La moda habla fuerte en este nuevo mundo. A dos semanas de inicio del segundo mandato de Trump, el power dressing (vestimenta de poder) ya tiene un aspecto nuevo. Se va el cuidado decoro patricio de los Biden, y comienza una nueva era de opulencia estadounidense. El encanto sofisticado y metropolitano de los Obama hoy es un recuerdo lejano, reemplazado por luces radiantes, peinados voluminosos, lemas vulgares y logos de marcas de lujo. La ridícula chaqueta espacial de Elon Musk. El extraño sombrero de Melania Trump. La lencería de Lauren Sánchez el día de la investidura presidencial. Es, como dicen los jóvenes, mucho.

Es muy fácil hablar pestes del estilo de Trump. Fácil, pero simplista –y también peligroso. Simplista, porque su imagen tiene un atractivo indiscutible. A muchos –77.284.118 votantes, para ser precisos– les gusta lo que ven. Peligroso, porque el desdén y las burlas hacia una estética que destruye las reglas del establishment forman parte directa del juego de Trump.

El encanto sofisticado y metropolitano de los Obama hoy es un recuerdo lejano, reemplazado por luces radiantes, peinados voluminosos, lemas vulgares y logos de marcas de lujo

El estilo de Trump en su segundo mandato ha dado un salto cualitativo.
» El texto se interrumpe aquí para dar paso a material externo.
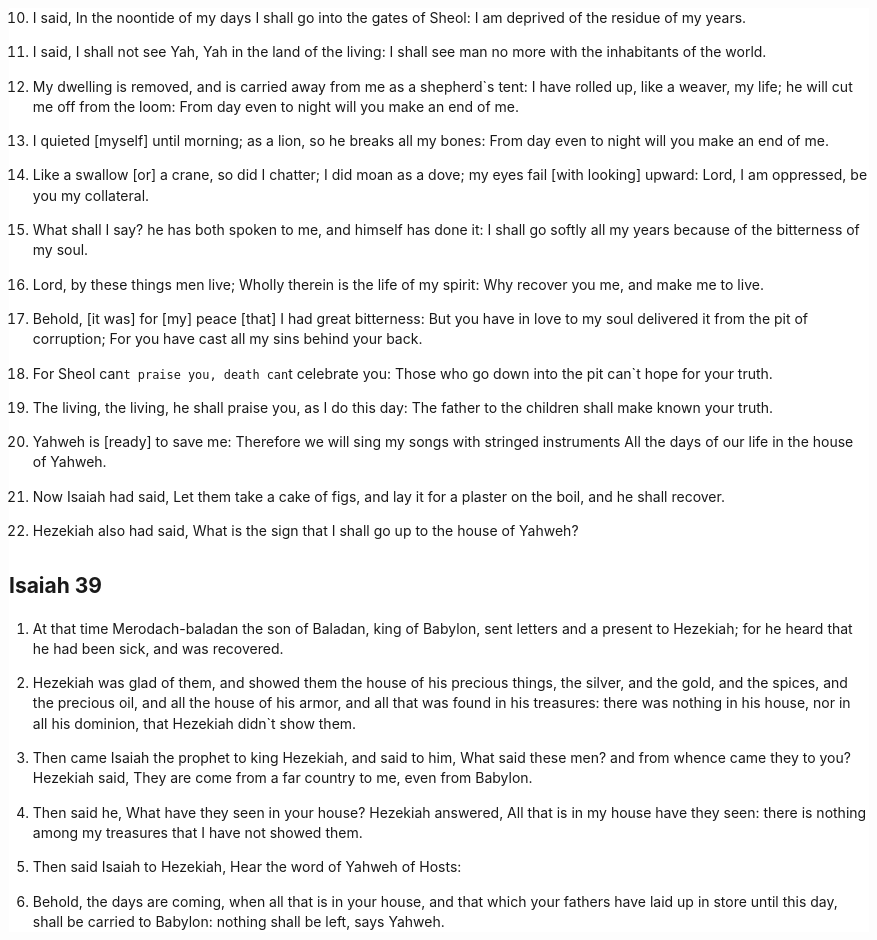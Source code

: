 10. I said, In the noontide of my days I shall go into the gates of       Sheol: I am deprived of the residue of my years.

11. I said, I shall not see Yah, Yah in the land of the living: I shall see man no more with the inhabitants of the world.

12. My dwelling is removed, and is carried away from me as a       shepherd`s tent: I have rolled up, like a weaver, my life; he will cut me off from the       loom: From day even to night will you make an end of me.

13. I quieted [myself] until morning; as a lion, so he breaks all       my bones: From day even to night will you make an end of me.

14. Like a swallow [or] a crane, so did I chatter; I did moan as a dove; my eyes fail [with looking] upward: Lord, I am oppressed, be you my collateral.

15. What shall I say? he has both spoken to me, and himself has       done it: I shall go softly all my years because of the bitterness of my soul.

16. Lord, by these things men live; Wholly therein is the life of my spirit: Why recover you me, and make me to live.

17. Behold, [it was] for [my] peace [that] I had great bitterness: But you have in love to my soul delivered it from the pit of corruption; For you have cast all my sins behind your back.

18. For Sheol can`t praise you, death can`t celebrate you: Those who go down into the pit can`t hope for your truth.

19. The living, the living, he shall praise you, as I do this day: The father to the children shall make known your truth.

20. Yahweh is [ready] to save me: Therefore we will sing my songs with stringed instruments All the days of our life in the house of Yahweh.

21. Now Isaiah had said, Let them take a cake of figs, and lay it for a plaster on the boil, and he shall recover.

22. Hezekiah also had said, What is the sign that I shall go up to the house of Yahweh?

## Isaiah 39

1. At that time Merodach-baladan the son of Baladan, king of Babylon, sent letters and a present to Hezekiah; for he heard that he had been sick, and was recovered.

2. Hezekiah was glad of them, and showed them the house of his precious things, the silver, and the gold, and the spices, and the precious oil, and all the house of his armor, and all that was found in his treasures: there was nothing in his house, nor in all his dominion, that Hezekiah didn`t show them.

3. Then came Isaiah the prophet to king Hezekiah, and said to him, What said these men? and from whence came they to you? Hezekiah said, They are come from a far country to me, even from Babylon.

4. Then said he, What have they seen in your house? Hezekiah answered, All that is in my house have they seen: there is nothing among my treasures that I have not showed them.

5. Then said Isaiah to Hezekiah, Hear the word of Yahweh of Hosts:

6. Behold, the days are coming, when all that is in your house, and that which your fathers have laid up in store until this day, shall be carried to Babylon: nothing shall be left, says Yahweh.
En contraste con el tono sombrío del discurso inaugural de hace ocho años, que había tenido por tema la “masacre americana”, el Trump 2.0 llegó a Washington DC con un tono renovado y alegre. Hubo más sonrisas, más celebridades, más gente bella entre los invitados. El mensaje fue simple, pero efectivo. Las fiestas enormes con hamburguesas y fuegos artificiales son divertidas. Tener mucho dinero es divertido. Ganar es divertido. Un siglo de historia de Hollywood demuestra que al público le encantan los hombres con grandes músculos y las mujeres con el cabello rubio y ondulado. El fin de semana de la ceremonia de investidura, en una fiesta celebrada en el restaurante Butterworth’s en Washington, a la que asistieron jóvenes ricos seguidores de Trump, un influencer conservador de 28 años, Xaviaer DuRousseau, dijo a la New York Magazine: “Este es el Coachella republicano y Donald Trump es nuestra Beyoncé”.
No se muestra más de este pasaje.